Hino Australia President and CEO Richard Emery has called for a more balanced approach to transport policy, arguing that government cannot focus solely on emissions reduction without considering freight productivity, fleet renewal and inflation.
Speaking at Hino Australia’s media business briefing, Emery said the truck industry needed stronger representation in government and a policy framework that recognised the economic role of road freight.
“I think it’s about time that the industry calls for renewed focus on the transport portfolio,” Emery said. “For me, the best way to do this is via a dedicated Transport Minister in Cabinet.”
Emery said the current transport portfolio was too broad for the sector to receive the attention required across safety, emissions, efficiency and productivity.
“We really need a stronger voice at the table in government than we currently have — a Minister who can oversee the industry and really start to acknowledge and give focus to the industry is what’s required, whether it’s safety, emissions, efficiency or productivity.”

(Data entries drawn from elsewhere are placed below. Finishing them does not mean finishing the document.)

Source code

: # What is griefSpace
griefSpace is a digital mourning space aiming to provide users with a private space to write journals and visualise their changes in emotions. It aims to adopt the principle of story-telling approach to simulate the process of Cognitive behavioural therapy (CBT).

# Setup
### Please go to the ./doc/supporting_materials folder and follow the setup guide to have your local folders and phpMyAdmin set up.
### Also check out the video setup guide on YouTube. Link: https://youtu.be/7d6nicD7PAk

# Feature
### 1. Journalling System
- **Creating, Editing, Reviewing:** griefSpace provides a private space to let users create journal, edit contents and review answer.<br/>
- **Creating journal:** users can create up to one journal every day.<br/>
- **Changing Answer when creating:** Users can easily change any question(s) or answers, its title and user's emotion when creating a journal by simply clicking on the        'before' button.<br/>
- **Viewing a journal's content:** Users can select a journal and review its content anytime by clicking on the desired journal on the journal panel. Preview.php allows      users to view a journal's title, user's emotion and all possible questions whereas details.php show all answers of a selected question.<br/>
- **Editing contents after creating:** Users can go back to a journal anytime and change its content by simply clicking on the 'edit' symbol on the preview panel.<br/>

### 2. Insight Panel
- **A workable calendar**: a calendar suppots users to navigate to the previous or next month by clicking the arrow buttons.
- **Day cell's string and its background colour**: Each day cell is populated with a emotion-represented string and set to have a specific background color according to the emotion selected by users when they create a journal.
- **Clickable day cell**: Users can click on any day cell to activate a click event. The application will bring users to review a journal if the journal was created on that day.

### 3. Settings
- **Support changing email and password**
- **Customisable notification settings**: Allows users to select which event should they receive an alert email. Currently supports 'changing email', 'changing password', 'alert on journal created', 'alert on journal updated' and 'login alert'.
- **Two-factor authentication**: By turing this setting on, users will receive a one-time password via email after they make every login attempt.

The comments come as governments consider how to accelerate the move to low- and zero-emissions heavy vehicles, while freight operators continue to face higher operating costs, driver shortages and an ageing national truck fleet.
Emery said the transition to cleaner trucks was necessary but warned against policy settings that could make replacement vehicles less practical or less affordable for operators.
“We need a practical and balanced regulatory transition to low and zero emissions vehicles that potentially goes off the rails if the government takes an overly aggressive stance,” he said.
“The reality is, because of the added cost and the loss of load or payload capacity, many operators will keep their old trucks longer than they normally would if the government forces a change too early.”
That, he said, could worsen rather than improve the age profile of Australia’s truck fleet.
“We all understand that an ageing truck fleet is less safe, is less efficient and is less productive than a younger fleet,” Emery said.
His comments align with wider industry concern that fleet renewal needs to be treated as a productivity measure, not only as an emissions policy. Newer diesel, hybrid, battery-electric and hydrogen trucks can offer improved safety technology, lower maintenance exposure and better fuel efficiency, but the business case varies significantly by application.
For freight operators, payload remains central. A truck that carries less freight or costs substantially more to operate can increase the cost of moving goods, particularly where operators work on thin margins.
Emery said the Federal Government faced a difficult balance between productivity, inflation and transport decarbonisation.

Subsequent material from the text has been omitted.